# 1. Load the Data

In [12]:
import pandas as pd

# train
train_click = pd.read_csv("data/train_click_log.csv")
articles = pd.read_csv("data/articles.csv")
articles = articles.rename(columns={'article_id': 'click_article_id'})  #重命名，方便后续match
articles_emb = pd.read_csv("data/articles_emb.csv")

# test
test_click = pd.read_csv("data/testA_click_log.csv")

train_click = train_click.append(test_click)
train_click = train_click.drop_duplicates((['user_id', 'click_article_id', 'click_timestamp']))
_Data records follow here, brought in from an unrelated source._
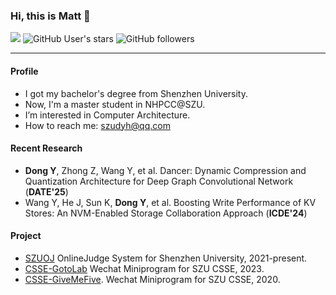 ### Hi, this is Matt 👋

[![](https://img.shields.io/badge/CSDN-@上山打老虎D-red.svg?style=plastic)](https://blog.csdn.net/m0_46326495)   ![GitHub User's stars](https://img.shields.io/github/stars/Matt-Dong123?affiliations=OWNER&style=social) ![GitHub followers](https://img.shields.io/github/followers/Matt-Dong123?style=social)


---

#### Profile

- I got my bachelor's degree from Shenzhen University.
- Now, I'm a master student in NHPCC@SZU.
- I’m interested in Computer Architecture.
- How to reach me: [szudyh@qq.com](#)
<!-- 
---

#### Internship

- Mind GPT Taskmaster, Code and Agent, **SSAI@LiAuto**
- Heterogeneous Graph Embedding for Douyin Risk Control, **Risk-Control@Bytedance**
- Dynamic Graph for Life Service Recommender System, **NLP-Center@Meituan**
- Graph Transformer on OGB, **AML@Bytedance**

---
-->

#### Recent Research

- **Dong Y**, Zhong Z, Wang Y, et al. Dancer: Dynamic Compression and Quantization Architecture for Deep Graph Convolutional Network (**DATE'25**)
- Wang Y, He J, Sun K, **Dong Y**, et al. Boosting Write Performance of KV Stores: An NVM-Enabled Storage Collaboration Approach (**ICDE'24**)


<!-- 
---
-->


#### Project

- [SZUOJ](https://github.com/SZUOJ) OnlineJudge System for Shenzhen University, 2021-present.
- [CSSE-GotoLab](https://github.com/SZUCSSE-WXProgram/GotoLab) Wechat Miniprogram for SZU CSSE, 2023. 
- [CSSE-GiveMeFive](https://github.com/SZUCSSE-WXProgram/GiveMeFive). Wechat Miniprogram for SZU CSSE, 2020. 




<!-- ![Visitor Count](https://profile-counter.glitch.me/Matt-Dong123/count.svg) -->

<!--
**Matt-Dong123/Matt-Dong123** is a ✨ _special_ ✨ repository because its `README.md` (this file) appears on your GitHub profile.

Here are some ideas to get you started:

- 🔭 I’m currently working on ...
- 🌱 I’m currently learning ...
- 👯 I’m looking to collaborate on ...
- 🤔 I’m looking for help with ...
- 💬 Ask me about ...
- 📫 How to reach me: ...
- 😄 Pronouns: ...
- ⚡ Fun fact: ...
-->
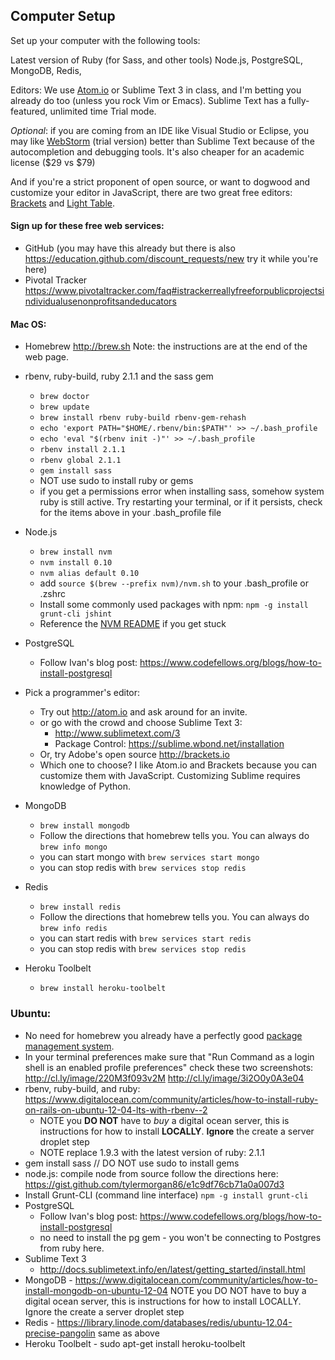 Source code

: ## Computer Setup

Set up your computer with the following tools:

Latest version of Ruby (for Sass, and other tools) Node.js, PostgreSQL,
MongoDB, Redis,

Editors: We use [Atom.io](http://atom.io) or Sublime Text 3 in class, and I'm betting you already do too
(unless you rock Vim or Emacs). Sublime Text has a fully-featured, unlimited time Trial mode.

_Optional_: if you are coming from an IDE like Visual Studio or Eclipse, you
may like [WebStorm](http://www.jetbrains.com/webstorm/) (trial version) better
than Sublime Text because of the autocompletion and debugging tools. It's also
cheaper for an academic license ($29 vs $79)

And if you're a strict proponent of open source, or want to dogwood and
customize your editor in JavaScript, there are two great free editors:
[Brackets](http://brackets.io) and [Light Table](http://www.lighttable.com).

#### Sign up for these free web services:

  * GitHub (you may have this already but there is also <https://education.github.com/discount_requests/new> try it while you're here)
  * Pivotal Tracker <https://www.pivotaltracker.com/faq#istrackerreallyfreeforpublicprojectsindividualusenonprofitsandeducators>

#### Mac OS:

* Homebrew <http://brew.sh> Note: the instructions are at the end of the web page.

* rbenv, ruby-build, ruby 2.1.1 and the sass gem
    * `brew doctor`
    * `brew update`
    * `brew install rbenv ruby-build rbenv-gem-rehash`
    * `echo 'export PATH="$HOME/.rbenv/bin:$PATH"' >> ~/.bash_profile`
    * `echo 'eval "$(rbenv init -)"' >> ~/.bash_profile`
    * `rbenv install 2.1.1`
    * `rbenv global 2.1.1`
    * `gem install sass`
    * NOT use sudo to install ruby or gems
    * if you get a permissions error when installing sass, somehow system ruby is still active. Try restarting your terminal, or if it persists, check for the items above in your .bash_profile file

* Node.js
    * `brew install nvm`
    * `nvm install 0.10`
    * `nvm alias default 0.10`
    * add `source $(brew --prefix nvm)/nvm.sh` to your .bash_profile or .zshrc
    * Install some commonly used packages with npm: `npm -g install grunt-cli jshint`
	* Reference the [NVM README](https://github.com/creationix/nvm/blob/master/README.markdown) if you get stuck

* PostgreSQL
    * Follow Ivan's blog post: <https://www.codefellows.org/blogs/how-to-install-postgresql>


* Pick a programmer's editor:
    * Try out http://atom.io and ask around for an invite.
    * or go with the crowd and choose Sublime Text 3:
      * <http://www.sublimetext.com/3>
      * Package Control: <https://sublime.wbond.net/installation>
    * Or, try Adobe's open source http://brackets.io
    * Which one to choose? I like Atom.io and Brackets because you can customize them with JavaScript. Customizing Sublime requires knowledge of Python.

* MongoDB
    * `brew install mongodb`
    * Follow the directions that homebrew tells you. You can always do `brew info mongo`
    * you can start mongo with `brew services start mongo`
    * you can stop redis with `brew services stop redis`

* Redis
    * `brew install redis`
    * Follow the directions that homebrew tells you. You can always do `brew info redis`
    * you can start redis with `brew services start redis`
    * you can stop redis with `brew services stop redis`

* Heroku Toolbelt
     * `brew install heroku-toolbelt`

### Ubuntu:

  * No need for homebrew you already have a perfectly good [package management system](https://help.ubuntu.com/community/AptGet/Howto).
  * In your terminal preferences make sure that "Run Command as a login shell is an enabled profile preferences" check these two screenshots: <http://cl.ly/image/220M3f093v2M>  <http://cl.ly/image/3i2O0y0A3e04>
  * rbenv, ruby-build, and ruby: <https://www.digitalocean.com/community/articles/how-to-install-ruby-on-rails-on-ubuntu-12-04-lts-with-rbenv--2>
    *  NOTE you __DO NOT__ have to _buy_ a digital ocean server, this is instructions for how to install __LOCALLY__. __Ignore__ the create a server droplet step
    * NOTE replace 1.9.3 with the latest version of ruby: 2.1.1
  * gem install sass // DO NOT use sudo to install gems
  * node.js: compile node from source follow the directions here: <https://gist.github.com/tylermorgan86/e1c9df76cb71a0a007d3>
  * Install Grunt-CLI (command line interface)  `npm -g install grunt-cli`
  * PostgreSQL
    * Follow Ivan's blog post: <https://www.codefellows.org/blogs/how-to-install-postgresql>
    * no need to install the pg gem - you won't be connecting to Postgres from ruby here.
  * Sublime Text 3
    * <http://docs.sublimetext.info/en/latest/getting_started/install.html>
  * MongoDB - <https://www.digitalocean.com/community/articles/how-to-install-mongodb-on-ubuntu-12-04> NOTE you DO NOT have to buy a digital ocean server, this is instructions for how to install LOCALLY. Ignore the create a server droplet step
  * Redis - <https://library.linode.com/databases/redis/ubuntu-12.04-precise-pangolin> same as above
  * Heroku Toolbelt - sudo apt-get install heroku-toolbelt
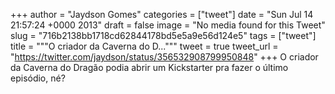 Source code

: 
+++
author = "Jaydson Gomes"
categories = ["tweet"]
date = "Sun Jul 14 21:57:24 +0000 2013"
draft = false
image = "No media found for this Tweet"
slug = "716b2138bb1718cd62844178bd5e5a9e56d124e5"
tags = ["tweet"]
title = """O criador da Caverna do D..."""
tweet = true
tweet_url = "https://twitter.com/jaydson/status/356532908799950848"
+++
O criador da Caverna do Dragão podia abrir um Kickstarter pra fazer o último episódio, né?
train_click = train_click.sort_values('user_id')
train_click.reset_index(drop=True, inplace=True)
train_click.head()

Unnamed: 0,user_id,click_article_id,click_timestamp,click_environment,click_deviceGroup,click_os,click_country,click_region,click_referrer_type
0,0,157507,1508211702520,4,1,17,1,25,2
1,0,30760,1508211672520,4,1,17,1,25,2
2,1,63746,1508211346889,4,1,17,1,25,6
3,1,289197,1508211316889,4,1,17,1,25,6
4,2,168401,1508211468695,4,3,20,1,25,2


In [9]:
import time, math, os
from tqdm import tqdm
import gc
import pickle
import random
from datetime import datetime
from operator import itemgetter
import numpy as np
import pandas as pd
import warnings
from collections import defaultdict
import collections
warnings.filterwarnings('ignore')

## 1.1 User -> item and time

In [10]:
def make_item_time_pair(df):
    return list(zip(df['click_article_id'], df['click_timestamp']))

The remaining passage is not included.